▸ **PROBLEM STATEMENT**
Go through the material and pull out every line with the string "under" in it.

-- RECORDS TO USE follows --

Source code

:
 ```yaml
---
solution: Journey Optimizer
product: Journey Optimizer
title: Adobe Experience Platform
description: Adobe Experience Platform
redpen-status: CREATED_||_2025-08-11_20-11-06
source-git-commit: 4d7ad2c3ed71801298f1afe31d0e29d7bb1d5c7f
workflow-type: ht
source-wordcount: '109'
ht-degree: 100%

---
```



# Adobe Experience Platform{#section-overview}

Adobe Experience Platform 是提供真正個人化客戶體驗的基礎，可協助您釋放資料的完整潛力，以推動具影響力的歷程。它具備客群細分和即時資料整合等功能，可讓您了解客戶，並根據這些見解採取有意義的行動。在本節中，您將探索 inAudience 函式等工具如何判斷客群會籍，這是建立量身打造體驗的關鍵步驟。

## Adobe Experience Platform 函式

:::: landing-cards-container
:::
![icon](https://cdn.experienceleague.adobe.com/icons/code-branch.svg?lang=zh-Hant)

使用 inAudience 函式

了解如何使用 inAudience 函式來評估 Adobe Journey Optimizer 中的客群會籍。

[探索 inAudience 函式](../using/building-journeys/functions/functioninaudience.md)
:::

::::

-- RECORDS TO USE concluded --
-- RECORDS TO USE follows --

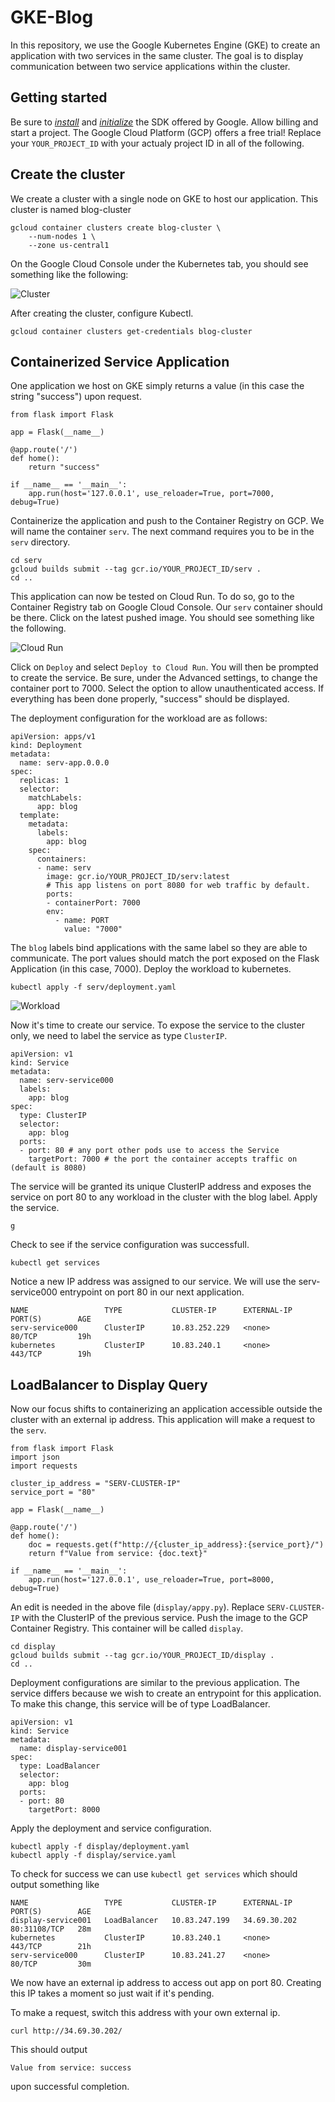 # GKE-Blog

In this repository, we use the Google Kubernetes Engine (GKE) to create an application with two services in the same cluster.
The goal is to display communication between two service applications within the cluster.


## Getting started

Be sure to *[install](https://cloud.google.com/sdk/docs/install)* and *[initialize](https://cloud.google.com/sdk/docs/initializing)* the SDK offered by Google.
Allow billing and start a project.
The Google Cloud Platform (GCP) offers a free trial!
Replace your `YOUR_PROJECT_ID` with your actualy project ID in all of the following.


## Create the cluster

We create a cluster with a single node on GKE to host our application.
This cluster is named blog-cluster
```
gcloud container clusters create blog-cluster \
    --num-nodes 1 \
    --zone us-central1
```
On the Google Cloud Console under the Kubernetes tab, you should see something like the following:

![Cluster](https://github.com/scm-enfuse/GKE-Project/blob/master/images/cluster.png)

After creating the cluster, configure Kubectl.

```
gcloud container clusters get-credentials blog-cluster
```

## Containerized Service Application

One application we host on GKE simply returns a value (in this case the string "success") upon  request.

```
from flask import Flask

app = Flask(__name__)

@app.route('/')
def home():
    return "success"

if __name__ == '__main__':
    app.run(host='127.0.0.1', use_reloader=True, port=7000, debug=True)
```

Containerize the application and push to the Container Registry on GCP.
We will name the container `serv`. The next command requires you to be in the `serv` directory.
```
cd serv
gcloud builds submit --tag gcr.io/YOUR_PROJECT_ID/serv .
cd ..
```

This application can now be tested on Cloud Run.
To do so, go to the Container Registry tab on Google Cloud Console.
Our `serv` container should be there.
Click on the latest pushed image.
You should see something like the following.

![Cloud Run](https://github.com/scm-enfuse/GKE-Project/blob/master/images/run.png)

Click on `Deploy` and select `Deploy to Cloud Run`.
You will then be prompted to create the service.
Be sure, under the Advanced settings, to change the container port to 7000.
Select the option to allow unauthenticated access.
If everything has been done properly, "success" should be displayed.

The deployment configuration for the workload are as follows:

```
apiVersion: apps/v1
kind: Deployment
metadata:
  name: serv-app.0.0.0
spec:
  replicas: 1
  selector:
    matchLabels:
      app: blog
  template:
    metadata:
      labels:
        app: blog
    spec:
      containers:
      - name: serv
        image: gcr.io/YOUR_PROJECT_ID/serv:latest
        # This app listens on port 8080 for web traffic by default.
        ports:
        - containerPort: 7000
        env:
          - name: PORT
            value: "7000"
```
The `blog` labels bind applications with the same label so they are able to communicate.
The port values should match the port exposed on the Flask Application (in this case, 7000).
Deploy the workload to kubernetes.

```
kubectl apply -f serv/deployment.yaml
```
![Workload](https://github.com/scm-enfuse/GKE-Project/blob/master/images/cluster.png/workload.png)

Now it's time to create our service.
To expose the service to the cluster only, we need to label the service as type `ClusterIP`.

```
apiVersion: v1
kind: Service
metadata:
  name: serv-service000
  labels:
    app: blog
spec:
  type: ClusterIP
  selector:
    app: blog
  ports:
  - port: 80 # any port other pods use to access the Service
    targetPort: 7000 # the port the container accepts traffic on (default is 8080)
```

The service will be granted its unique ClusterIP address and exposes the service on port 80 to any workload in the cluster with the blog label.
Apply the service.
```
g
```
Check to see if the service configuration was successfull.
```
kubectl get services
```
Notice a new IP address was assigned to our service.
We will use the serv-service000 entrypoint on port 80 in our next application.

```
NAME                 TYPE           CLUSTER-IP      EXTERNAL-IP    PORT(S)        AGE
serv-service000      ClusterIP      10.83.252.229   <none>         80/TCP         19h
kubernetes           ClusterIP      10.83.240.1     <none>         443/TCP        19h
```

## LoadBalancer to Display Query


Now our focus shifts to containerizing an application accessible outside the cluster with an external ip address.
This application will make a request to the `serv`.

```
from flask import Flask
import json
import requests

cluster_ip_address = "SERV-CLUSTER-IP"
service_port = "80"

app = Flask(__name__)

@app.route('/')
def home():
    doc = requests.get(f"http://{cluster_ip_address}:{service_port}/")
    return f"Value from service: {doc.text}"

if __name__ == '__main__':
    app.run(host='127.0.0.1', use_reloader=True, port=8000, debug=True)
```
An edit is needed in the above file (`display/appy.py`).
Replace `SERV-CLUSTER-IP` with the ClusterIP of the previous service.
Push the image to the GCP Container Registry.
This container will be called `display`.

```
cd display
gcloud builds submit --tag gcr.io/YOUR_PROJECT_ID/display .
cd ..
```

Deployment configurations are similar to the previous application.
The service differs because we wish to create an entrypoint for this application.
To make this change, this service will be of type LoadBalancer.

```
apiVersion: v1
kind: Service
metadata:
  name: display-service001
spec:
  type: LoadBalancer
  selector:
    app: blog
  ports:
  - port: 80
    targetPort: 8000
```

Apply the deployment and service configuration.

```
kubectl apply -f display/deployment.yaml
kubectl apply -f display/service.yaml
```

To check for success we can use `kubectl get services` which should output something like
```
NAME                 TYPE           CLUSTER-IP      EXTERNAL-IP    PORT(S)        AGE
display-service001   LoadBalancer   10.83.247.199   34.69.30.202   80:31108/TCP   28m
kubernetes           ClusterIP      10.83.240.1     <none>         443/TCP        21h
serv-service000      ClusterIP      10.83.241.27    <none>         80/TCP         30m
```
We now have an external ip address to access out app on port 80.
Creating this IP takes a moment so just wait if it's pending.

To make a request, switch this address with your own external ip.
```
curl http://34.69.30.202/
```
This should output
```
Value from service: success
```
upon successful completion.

-- RECORDS TO USE concluded --
-- RECORDS TO USE follows --

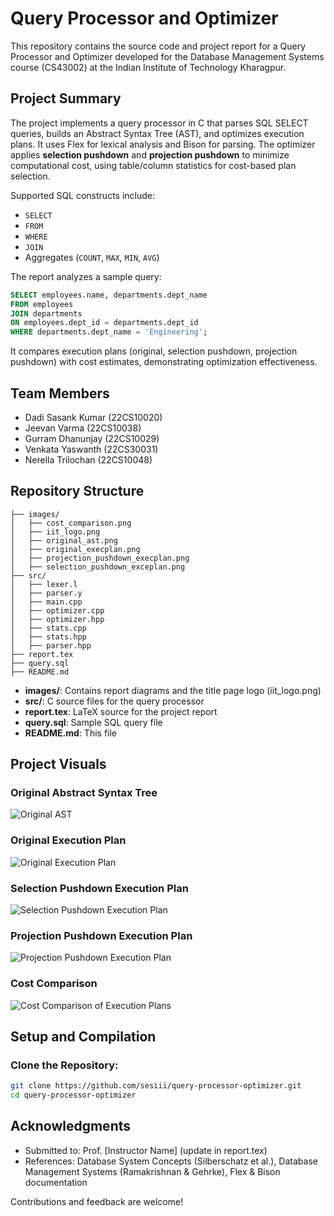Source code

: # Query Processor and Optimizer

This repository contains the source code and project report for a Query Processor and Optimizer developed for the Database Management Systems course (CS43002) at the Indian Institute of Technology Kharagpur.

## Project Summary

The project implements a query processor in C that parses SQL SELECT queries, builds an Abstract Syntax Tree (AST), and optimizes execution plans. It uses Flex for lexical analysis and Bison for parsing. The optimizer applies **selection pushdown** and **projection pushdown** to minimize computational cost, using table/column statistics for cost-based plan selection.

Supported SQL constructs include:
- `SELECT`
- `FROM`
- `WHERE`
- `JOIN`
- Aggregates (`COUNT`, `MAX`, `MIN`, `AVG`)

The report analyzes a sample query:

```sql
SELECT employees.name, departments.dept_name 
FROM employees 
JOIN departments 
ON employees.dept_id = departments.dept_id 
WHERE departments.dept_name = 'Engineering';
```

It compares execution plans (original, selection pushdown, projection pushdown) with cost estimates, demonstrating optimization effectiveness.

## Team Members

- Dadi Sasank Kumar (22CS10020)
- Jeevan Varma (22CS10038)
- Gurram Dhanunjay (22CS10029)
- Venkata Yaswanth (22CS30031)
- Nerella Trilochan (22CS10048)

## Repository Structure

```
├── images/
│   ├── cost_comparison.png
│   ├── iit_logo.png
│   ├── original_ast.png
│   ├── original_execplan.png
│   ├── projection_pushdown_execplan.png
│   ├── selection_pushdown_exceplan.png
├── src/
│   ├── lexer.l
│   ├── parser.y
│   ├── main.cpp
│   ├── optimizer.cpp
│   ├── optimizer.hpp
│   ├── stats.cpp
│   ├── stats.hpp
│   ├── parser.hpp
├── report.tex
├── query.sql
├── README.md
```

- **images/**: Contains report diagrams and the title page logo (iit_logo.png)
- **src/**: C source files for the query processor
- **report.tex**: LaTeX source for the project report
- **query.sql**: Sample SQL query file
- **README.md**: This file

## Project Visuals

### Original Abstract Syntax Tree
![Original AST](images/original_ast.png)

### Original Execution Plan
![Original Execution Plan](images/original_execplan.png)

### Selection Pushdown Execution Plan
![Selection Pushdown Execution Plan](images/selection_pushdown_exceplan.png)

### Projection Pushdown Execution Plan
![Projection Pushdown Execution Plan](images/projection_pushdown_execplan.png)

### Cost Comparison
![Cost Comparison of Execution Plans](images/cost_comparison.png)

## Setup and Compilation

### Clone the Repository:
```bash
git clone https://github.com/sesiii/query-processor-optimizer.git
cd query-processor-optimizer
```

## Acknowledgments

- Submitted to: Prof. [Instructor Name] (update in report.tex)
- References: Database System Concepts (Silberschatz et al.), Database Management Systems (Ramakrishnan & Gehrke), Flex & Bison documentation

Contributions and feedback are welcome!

-- RECORDS TO USE concluded --

▸ **OUTPUT OF THE EXERCISE**
On the Google Cloud Console under the Kubernetes tab, you should see something like the following:
Be sure, under the Advanced settings, to change the container port to 7000.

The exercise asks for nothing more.